Since 1977 the journal Aboriginal History has pioneered interdisciplinary historical studies of Australian Aboriginal people's and Torres Strait Islander's interactions with non-Indigenous peoples. It has promoted publication of Indigenous oral traditions, biographies, languages, archival and bibliographic guides, previously unpublished manuscript accounts, critiques of current events, and research and reviews in the fields of anthropology, archaeology, sociology, linguistics, demography, law, geography and cultural, political and economic history.
Aboriginal History Inc. is a publishing organisation based in the Australian Centre for Indigenous History, Research School of Social Sciences, The Australian National University, Canberra.
For more information on Aboriginal History Inc. please visit aboriginalhistory.org.au.
Volume 38 features a rather serendipitous special section on Western Australian Aboriginal history.
This special section begins with Clint Bracknell’s commissioned article on nineteenth-century Noongar songs. Through his translations and careful reconstructions of the diverse contexts in which the songs were performed and recorded, Bracknell highlights the Noongar response to the arrival of the Europeans and the early colonisation of the state’s south-west.
Amanda Nettelbeck and Anne Scrimgeour both examine the policing and administration of Aboriginal people in the north-west. Nettelbeck considers the role of magistrates and justices of the peace in the ‘frontier legal networks’ of the Pilbara and Kimberley regions.
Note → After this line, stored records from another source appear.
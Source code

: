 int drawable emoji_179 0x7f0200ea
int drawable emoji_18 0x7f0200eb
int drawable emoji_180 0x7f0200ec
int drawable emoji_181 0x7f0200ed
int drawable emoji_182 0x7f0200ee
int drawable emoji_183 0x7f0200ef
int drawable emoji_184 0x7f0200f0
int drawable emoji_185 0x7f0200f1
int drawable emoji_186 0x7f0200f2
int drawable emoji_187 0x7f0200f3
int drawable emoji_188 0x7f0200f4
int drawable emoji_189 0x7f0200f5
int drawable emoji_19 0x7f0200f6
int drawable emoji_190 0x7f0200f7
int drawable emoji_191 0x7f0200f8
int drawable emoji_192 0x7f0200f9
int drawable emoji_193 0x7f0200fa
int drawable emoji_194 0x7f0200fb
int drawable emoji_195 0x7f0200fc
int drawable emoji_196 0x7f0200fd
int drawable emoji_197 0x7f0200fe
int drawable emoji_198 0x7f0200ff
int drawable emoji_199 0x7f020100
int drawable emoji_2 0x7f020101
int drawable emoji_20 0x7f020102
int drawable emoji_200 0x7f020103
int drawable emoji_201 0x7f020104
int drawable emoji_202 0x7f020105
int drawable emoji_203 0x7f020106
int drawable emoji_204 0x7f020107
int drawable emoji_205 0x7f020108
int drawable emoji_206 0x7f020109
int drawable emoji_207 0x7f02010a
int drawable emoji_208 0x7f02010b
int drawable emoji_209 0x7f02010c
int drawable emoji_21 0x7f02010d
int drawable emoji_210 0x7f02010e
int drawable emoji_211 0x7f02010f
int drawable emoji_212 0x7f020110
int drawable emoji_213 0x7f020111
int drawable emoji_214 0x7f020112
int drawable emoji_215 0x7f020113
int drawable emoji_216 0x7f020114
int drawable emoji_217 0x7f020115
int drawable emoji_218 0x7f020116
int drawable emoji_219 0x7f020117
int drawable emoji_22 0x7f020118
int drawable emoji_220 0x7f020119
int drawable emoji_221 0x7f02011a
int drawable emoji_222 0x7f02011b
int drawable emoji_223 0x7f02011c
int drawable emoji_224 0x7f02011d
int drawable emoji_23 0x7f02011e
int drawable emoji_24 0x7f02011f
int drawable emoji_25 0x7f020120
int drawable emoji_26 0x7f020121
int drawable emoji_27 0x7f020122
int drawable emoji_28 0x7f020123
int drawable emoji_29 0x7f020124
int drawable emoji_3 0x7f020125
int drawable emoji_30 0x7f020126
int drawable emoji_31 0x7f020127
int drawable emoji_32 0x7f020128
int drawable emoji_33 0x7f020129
She reveals that these networks contributed to the government’s fraught attempt to pacify and regulate Aboriginal people in the late nineteenth century. Scrimgeour takes us to the middle of the twentieth century, revealing that governmental attempts to legally regulate and administer Aboriginal people in this region were still flawed. She traces the changing approach to the administration of Aboriginal people through the biography of Laurie O’Neill, a former mounted policeman and travelling inspector. Initially renowned and celebrated for his brutal methods of controlling Aboriginal people, his heavy-handed response to the Pilbara Strike demonstrated that the was distastefully out of step with the Department of Native Welfare’s policy shift away from the punitive control of Aboriginal people towards new post-World War II concerns for their welfare and ‘advancement’, so was removed from the region.